● EXERCISE BRIEF
What you output must be the exact lines from the first line of the data through the one holding "- Fixed charge", with no pictures.

(Dataset entries)
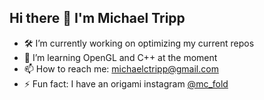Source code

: ## Hi there 👋 I'm Michael Tripp

<!--
**Mctripp10/mctripp10** is a ✨ _special_ ✨ repository because its `README.md` (this file) appears on your GitHub profile.

Here are some ideas to get you started:
-->
- 🛠️ I’m currently working on optimizing my current repos
- 🌱 I’m learning OpenGL and C++ at the moment
- 📫 How to reach me: michaelctripp@gmail.com
- ⚡ Fun fact: I have an origami instagram [@mc_fold](https://www.instagram.com/mc_fold/)
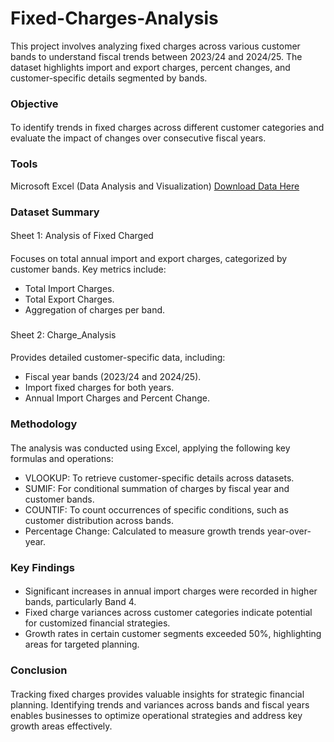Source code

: # Fixed-Charges-Analysis
This project involves analyzing fixed charges across various customer bands to understand fiscal trends between 2023/24 and 2024/25. The dataset highlights import and export charges, percent changes, and customer-specific details segmented by bands.

### Objective
####
To identify trends in fixed charges across different customer categories and evaluate the impact of changes over consecutive fiscal years.

### Tools
Microsoft Excel (Data Analysis and Visualization) [Download Data Here]()

### Dataset Summary
####
Sheet 1: Analysis of Fixed Charged

####
Focuses on total annual import and export charges, categorized by customer bands.
Key metrics include:
- Total Import Charges.
- Total Export Charges.
- Aggregation of charges per band.
###
Sheet 2: Charge_Analysis

####
Provides detailed customer-specific data, including:
- Fiscal year bands (2023/24 and 2024/25).
- Import fixed charges for both years.
- Annual Import Charges and Percent Change.
### Methodology
####
The analysis was conducted using Excel, applying the following key formulas and operations:

- VLOOKUP: To retrieve customer-specific details across datasets.
- SUMIF: For conditional summation of charges by fiscal year and customer bands.
- COUNTIF: To count occurrences of specific conditions, such as customer distribution across bands.
- Percentage Change: Calculated to measure growth trends year-over-year.

### Key Findings
####
- Significant increases in annual import charges were recorded in higher bands, particularly Band 4.
- Fixed charge variances across customer categories indicate potential for customized financial strategies.
- Growth rates in certain customer segments exceeded 50%, highlighting areas for targeted planning.

### Conclusion
####
Tracking fixed charges provides valuable insights for strategic financial planning. Identifying trends and variances across bands and fiscal years enables businesses to optimize operational strategies and address key growth areas effectively.



  
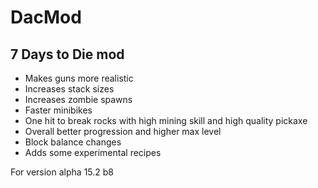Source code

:# DacMod
## 7 Days to Die mod  

* Makes guns more realistic  
* Increases stack sizes  
* Increases zombie spawns  
* Faster minibikes  
* One hit to break rocks with high mining skill and high quality pickaxe  
* Overall better progression and higher max level
* Block balance changes
* Adds some experimental recipes  

For version alpha 15.2 b8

● OUTPUT FOR THIS TASK
Source code

: ## Hi there 👋 I'm Michael Tripp

<!--
**Mctripp10/mctripp10** is a ✨ _special_ ✨ repository because its `README.md` (this file) appears on your GitHub profile.

Here are some ideas to get you started:
-->
- 🛠️ I’m currently working on optimizing my current repos
- 🌱 I’m learning OpenGL and C++ at the moment
- 📫 How to reach me: michaelctripp@gmail.com
- ⚡ Fun fact: I have an origami instagram [@mc_fold](https://www.instagram.com/mc_fold/)
Source code

: # Fixed-Charges-Analysis
This project involves analyzing fixed charges across various customer bands to understand fiscal trends between 2023/24 and 2024/25. The dataset highlights import and export charges, percent changes, and customer-specific details segmented by bands.

### Objective
####
To identify trends in fixed charges across different customer categories and evaluate the impact of changes over consecutive fiscal years.

### Tools
Microsoft Excel (Data Analysis and Visualization) [Download Data Here]()

### Dataset Summary
####
Sheet 1: Analysis of Fixed Charged

####
Focuses on total annual import and export charges, categorized by customer bands.
Key metrics include:
- Total Import Charges.
- Total Export Charges.
- Aggregation of charges per band.
###
Sheet 2: Charge_Analysis

####
Provides detailed customer-specific data, including:
- Fiscal year bands (2023/24 and 2024/25).
- Import fixed charges for both years.
- Annual Import Charges and Percent Change.
### Methodology
####
The analysis was conducted using Excel, applying the following key formulas and operations:

- VLOOKUP: To retrieve customer-specific details across datasets.
- SUMIF: For conditional summation of charges by fiscal year and customer bands.
- COUNTIF: To count occurrences of specific conditions, such as customer distribution across bands.
- Percentage Change: Calculated to measure growth trends year-over-year.

### Key Findings
####
- Significant increases in annual import charges were recorded in higher bands, particularly Band 4.
- Fixed charge variances across customer categories indicate potential for customized financial strategies.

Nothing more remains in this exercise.